§ Action item: Word for word, give every line of the listing again.
:: Stored data
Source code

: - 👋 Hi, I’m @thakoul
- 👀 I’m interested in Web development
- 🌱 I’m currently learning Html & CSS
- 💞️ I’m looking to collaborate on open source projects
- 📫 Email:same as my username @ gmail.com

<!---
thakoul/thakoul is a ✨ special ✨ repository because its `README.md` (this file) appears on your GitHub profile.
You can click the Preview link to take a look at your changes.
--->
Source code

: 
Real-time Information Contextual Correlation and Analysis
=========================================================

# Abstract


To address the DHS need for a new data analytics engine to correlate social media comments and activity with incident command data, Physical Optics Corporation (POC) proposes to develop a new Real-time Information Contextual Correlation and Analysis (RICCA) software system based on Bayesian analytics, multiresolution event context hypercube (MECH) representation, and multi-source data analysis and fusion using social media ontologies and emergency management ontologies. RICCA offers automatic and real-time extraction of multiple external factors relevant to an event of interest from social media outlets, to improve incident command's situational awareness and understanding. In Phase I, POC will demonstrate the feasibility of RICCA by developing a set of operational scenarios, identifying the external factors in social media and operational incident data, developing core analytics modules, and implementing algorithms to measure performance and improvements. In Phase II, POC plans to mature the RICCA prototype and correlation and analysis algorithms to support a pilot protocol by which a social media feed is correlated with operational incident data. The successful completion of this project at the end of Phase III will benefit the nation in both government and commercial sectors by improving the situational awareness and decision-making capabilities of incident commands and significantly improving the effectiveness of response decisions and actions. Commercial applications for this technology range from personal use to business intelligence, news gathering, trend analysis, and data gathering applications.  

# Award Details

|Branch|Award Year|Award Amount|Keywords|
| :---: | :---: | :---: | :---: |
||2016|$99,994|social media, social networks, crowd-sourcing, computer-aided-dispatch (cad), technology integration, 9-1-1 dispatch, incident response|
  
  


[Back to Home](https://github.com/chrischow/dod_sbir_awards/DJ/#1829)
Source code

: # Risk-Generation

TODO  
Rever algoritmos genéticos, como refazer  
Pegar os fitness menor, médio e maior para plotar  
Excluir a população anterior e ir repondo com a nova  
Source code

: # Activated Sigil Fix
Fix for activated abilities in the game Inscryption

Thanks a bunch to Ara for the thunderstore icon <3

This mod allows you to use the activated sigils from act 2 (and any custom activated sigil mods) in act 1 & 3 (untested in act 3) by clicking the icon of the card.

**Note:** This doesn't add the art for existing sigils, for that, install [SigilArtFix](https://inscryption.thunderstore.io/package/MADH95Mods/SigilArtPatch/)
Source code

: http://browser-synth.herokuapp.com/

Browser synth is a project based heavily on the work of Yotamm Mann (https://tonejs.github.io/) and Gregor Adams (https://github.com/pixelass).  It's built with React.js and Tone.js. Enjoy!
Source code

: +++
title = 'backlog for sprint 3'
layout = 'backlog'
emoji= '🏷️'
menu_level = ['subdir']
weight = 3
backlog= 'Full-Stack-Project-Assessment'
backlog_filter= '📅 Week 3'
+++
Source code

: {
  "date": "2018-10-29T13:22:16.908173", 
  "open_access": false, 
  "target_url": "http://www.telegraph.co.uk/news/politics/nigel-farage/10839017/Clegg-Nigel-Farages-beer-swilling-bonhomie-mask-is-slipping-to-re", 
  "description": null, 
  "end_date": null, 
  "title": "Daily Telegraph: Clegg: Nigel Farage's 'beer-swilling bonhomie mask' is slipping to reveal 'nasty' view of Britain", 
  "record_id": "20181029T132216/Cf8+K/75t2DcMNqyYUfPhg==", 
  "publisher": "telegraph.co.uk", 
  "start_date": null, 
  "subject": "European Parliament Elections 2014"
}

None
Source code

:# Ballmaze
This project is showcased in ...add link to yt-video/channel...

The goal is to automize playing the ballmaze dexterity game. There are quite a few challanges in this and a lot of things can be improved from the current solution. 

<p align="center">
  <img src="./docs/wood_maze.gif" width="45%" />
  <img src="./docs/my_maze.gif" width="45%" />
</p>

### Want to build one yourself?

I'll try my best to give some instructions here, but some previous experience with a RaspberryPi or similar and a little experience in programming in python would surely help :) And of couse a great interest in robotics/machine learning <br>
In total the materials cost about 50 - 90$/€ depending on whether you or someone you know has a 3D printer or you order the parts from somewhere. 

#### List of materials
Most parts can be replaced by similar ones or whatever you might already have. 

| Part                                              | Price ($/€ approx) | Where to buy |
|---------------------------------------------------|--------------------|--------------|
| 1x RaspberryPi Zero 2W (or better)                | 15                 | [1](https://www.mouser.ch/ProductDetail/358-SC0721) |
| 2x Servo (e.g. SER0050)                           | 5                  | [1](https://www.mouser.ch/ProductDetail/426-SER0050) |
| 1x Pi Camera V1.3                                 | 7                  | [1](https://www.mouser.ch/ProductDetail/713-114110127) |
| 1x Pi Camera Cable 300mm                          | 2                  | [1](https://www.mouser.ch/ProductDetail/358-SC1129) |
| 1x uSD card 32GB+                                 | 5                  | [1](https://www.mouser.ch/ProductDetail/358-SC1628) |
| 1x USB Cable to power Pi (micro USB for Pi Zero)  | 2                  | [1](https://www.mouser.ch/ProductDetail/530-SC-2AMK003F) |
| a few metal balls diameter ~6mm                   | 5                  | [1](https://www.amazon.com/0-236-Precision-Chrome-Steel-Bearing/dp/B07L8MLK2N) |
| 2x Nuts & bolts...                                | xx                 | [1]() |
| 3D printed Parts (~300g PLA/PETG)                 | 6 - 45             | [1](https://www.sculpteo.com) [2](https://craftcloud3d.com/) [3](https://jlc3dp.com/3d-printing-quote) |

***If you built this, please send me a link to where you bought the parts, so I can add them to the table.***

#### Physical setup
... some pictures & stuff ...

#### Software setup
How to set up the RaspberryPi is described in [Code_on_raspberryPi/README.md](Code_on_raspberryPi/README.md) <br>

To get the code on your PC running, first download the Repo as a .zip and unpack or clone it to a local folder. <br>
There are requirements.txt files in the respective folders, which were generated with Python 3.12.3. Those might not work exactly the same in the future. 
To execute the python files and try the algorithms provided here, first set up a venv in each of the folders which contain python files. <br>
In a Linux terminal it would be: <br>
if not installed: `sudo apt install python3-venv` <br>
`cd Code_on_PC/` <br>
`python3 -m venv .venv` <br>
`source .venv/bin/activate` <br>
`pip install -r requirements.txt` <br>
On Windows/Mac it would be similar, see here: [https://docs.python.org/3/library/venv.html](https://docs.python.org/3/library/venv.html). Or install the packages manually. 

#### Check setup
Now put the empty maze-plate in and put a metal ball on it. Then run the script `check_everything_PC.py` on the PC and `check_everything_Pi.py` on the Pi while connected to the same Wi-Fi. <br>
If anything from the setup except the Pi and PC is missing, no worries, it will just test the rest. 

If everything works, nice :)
::::
§ Output of the exercise:
Source code

: - 👋 Hi, I’m @thakoul
- 👀 I’m interested in Web development
- 🌱 I’m currently learning Html & CSS
- 💞️ I’m looking to collaborate on open source projects
- 📫 Email:same as my username @ gmail.com

<!---
thakoul/thakoul is a ✨ special ✨ repository because its `README.md` (this file) appears on your GitHub profile.
You can click the Preview link to take a look at your changes.
--->
Source code

: 
Real-time Information Contextual Correlation and Analysis
=========================================================

# Abstract


To address the DHS need for a new data analytics engine to correlate social media comments and activity with incident command data, Physical Optics Corporation (POC) proposes to develop a new Real-time Information Contextual Correlation and Analysis (RICCA) software system based on Bayesian analytics, multiresolution event context hypercube (MECH) representation, and multi-source data analysis and fusion using social media ontologies and emergency management ontologies. RICCA offers automatic and real-time extraction of multiple external factors relevant to an event of interest from social media outlets, to improve incident command's situational awareness and understanding. In Phase I, POC will demonstrate the feasibility of RICCA by developing a set of operational scenarios, identifying the external factors in social media and operational incident data, developing core analytics modules, and implementing algorithms to measure performance and improvements. In Phase II, POC plans to mature the RICCA prototype and correlation and analysis algorithms to support a pilot protocol by which a social media feed is correlated with operational incident data. The successful completion of this project at the end of Phase III will benefit the nation in both government and commercial sectors by improving the situational awareness and decision-making capabilities of incident commands and significantly improving the effectiveness of response decisions and actions. Commercial applications for this technology range from personal use to business intelligence, news gathering, trend analysis, and data gathering applications.  

# Award Details

|Branch|Award Year|Award Amount|Keywords|
| :---: | :---: | :---: | :---: |
||2016|$99,994|social media, social networks, crowd-sourcing, computer-aided-dispatch (cad), technology integration, 9-1-1 dispatch, incident response|
  
  


[Back to Home](https://github.com/chrischow/dod_sbir_awards/DJ/#1829)
Source code

: # Risk-Generation

TODO  
Rever algoritmos genéticos, como refazer  
Pegar os fitness menor, médio e maior para plotar  
Excluir a população anterior e ir repondo com a nova  
Source code

: # Activated Sigil Fix
Fix for activated abilities in the game Inscryption

Thanks a bunch to Ara for the thunderstore icon <3

This mod allows you to use the activated sigils from act 2 (and any custom activated sigil mods) in act 1 & 3 (untested in act 3) by clicking the icon of the card.

**Note:** This doesn't add the art for existing sigils, for that, install [SigilArtFix](https://inscryption.thunderstore.io/package/MADH95Mods/SigilArtPatch/)
Source code

: http://browser-synth.herokuapp.com/

Browser synth is a project based heavily on the work of Yotamm Mann (https://tonejs.github.io/) and Gregor Adams (https://github.com/pixelass).  It's built with React.js and Tone.js. Enjoy!
Source code

: +++
title = 'backlog for sprint 3'
layout = 'backlog'
emoji= '🏷️'
menu_level = ['subdir']
weight = 3
backlog= 'Full-Stack-Project-Assessment'
backlog_filter= '📅 Week 3'
+++
Source code

: {
  "date": "2018-10-29T13:22:16.908173", 
  "open_access": false, 
  "target_url": "http://www.telegraph.co.uk/news/politics/nigel-farage/10839017/Clegg-Nigel-Farages-beer-swilling-bonhomie-mask-is-slipping-to-re", 
  "description": null, 
  "end_date": null, 
  "title": "Daily Telegraph: Clegg: Nigel Farage's 'beer-swilling bonhomie mask' is slipping to reveal 'nasty' view of Britain", 
  "record_id": "20181029T132216/Cf8+K/75t2DcMNqyYUfPhg==", 
  "publisher": "telegraph.co.uk", 
  "start_date": null, 
  "subject": "European Parliament Elections 2014"
}

None
Source code

:# Ballmaze
This project is showcased in ...add link to yt-video/channel...

The goal is to automize playing the ballmaze dexterity game. There are quite a few challanges in this and a lot of things can be improved from the current solution. 

<p align="center">
  <img src="./docs/wood_maze.gif" width="45%" />
  <img src="./docs/my_maze.gif" width="45%" />
</p>

### Want to build one yourself?

I'll try my best to give some instructions here, but some previous experience with a RaspberryPi or similar and a little experience in programming in python would surely help :) And of couse a great interest in robotics/machine learning <br>
In total the materials cost about 50 - 90$/€ depending on whether you or someone you know has a 3D printer or you order the parts from somewhere. 

#### List of materials
Most parts can be replaced by similar ones or whatever you might already have. 

| Part                                              | Price ($/€ approx) | Where to buy |
|---------------------------------------------------|--------------------|--------------|
| 1x RaspberryPi Zero 2W (or better)                | 15                 | [1](https://www.mouser.ch/ProductDetail/358-SC0721) |
| 2x Servo (e.g. SER0050)                           | 5                  | [1](https://www.mouser.ch/ProductDetail/426-SER0050) |
| 1x Pi Camera V1.3                                 | 7                  | [1](https://www.mouser.ch/ProductDetail/713-114110127) |
| 1x Pi Camera Cable 300mm                          | 2                  | [1](https://www.mouser.ch/ProductDetail/358-SC1129) |
| 1x uSD card 32GB+                                 | 5                  | [1](https://www.mouser.ch/ProductDetail/358-SC1628) |
| 1x USB Cable to power Pi (micro USB for Pi Zero)  | 2                  | [1](https://www.mouser.ch/ProductDetail/530-SC-2AMK003F) |
| a few metal balls diameter ~6mm                   | 5                  | [1](https://www.amazon.com/0-236-Precision-Chrome-Steel-Bearing/dp/B07L8MLK2N) |
| 2x Nuts & bolts...                                | xx                 | [1]() |
| 3D printed Parts (~300g PLA/PETG)                 | 6 - 45             | [1](https://www.sculpteo.com) [2](https://craftcloud3d.com/) [3](https://jlc3dp.com/3d-printing-quote) |

***If you built this, please send me a link to where you bought the parts, so I can add them to the table.***

#### Physical setup
... some pictures & stuff ...

#### Software setup
How to set up the RaspberryPi is described in [Code_on_raspberryPi/README.md](Code_on_raspberryPi/README.md) <br>

To get the code on your PC running, first download the Repo as a .zip and unpack or clone it to a local folder. <br>
There are requirements.txt files in the respective folders, which were generated with Python 3.12.3. Those might not work exactly the same in the future. 
To execute the python files and try the algorithms provided here, first set up a venv in each of the folders which contain python files. <br>
In a Linux terminal it would be: <br>
if not installed: `sudo apt install python3-venv` <br>
`cd Code_on_PC/` <br>
`python3 -m venv .venv` <br>
`source .venv/bin/activate` <br>
`pip install -r requirements.txt` <br>
On Windows/Mac it would be similar, see here: [https://docs.python.org/3/library/venv.html](https://docs.python.org/3/library/venv.html). Or install the packages manually. 

#### Check setup
Now put the empty maze-plate in and put a metal ball on it. Then run the script `check_everything_PC.py` on the PC and `check_everything_Pi.py` on the Pi while connected to the same Wi-Fi. <br>
If anything from the setup except the Pi and PC is missing, no worries, it will just test the rest. 

If everything works, nice :)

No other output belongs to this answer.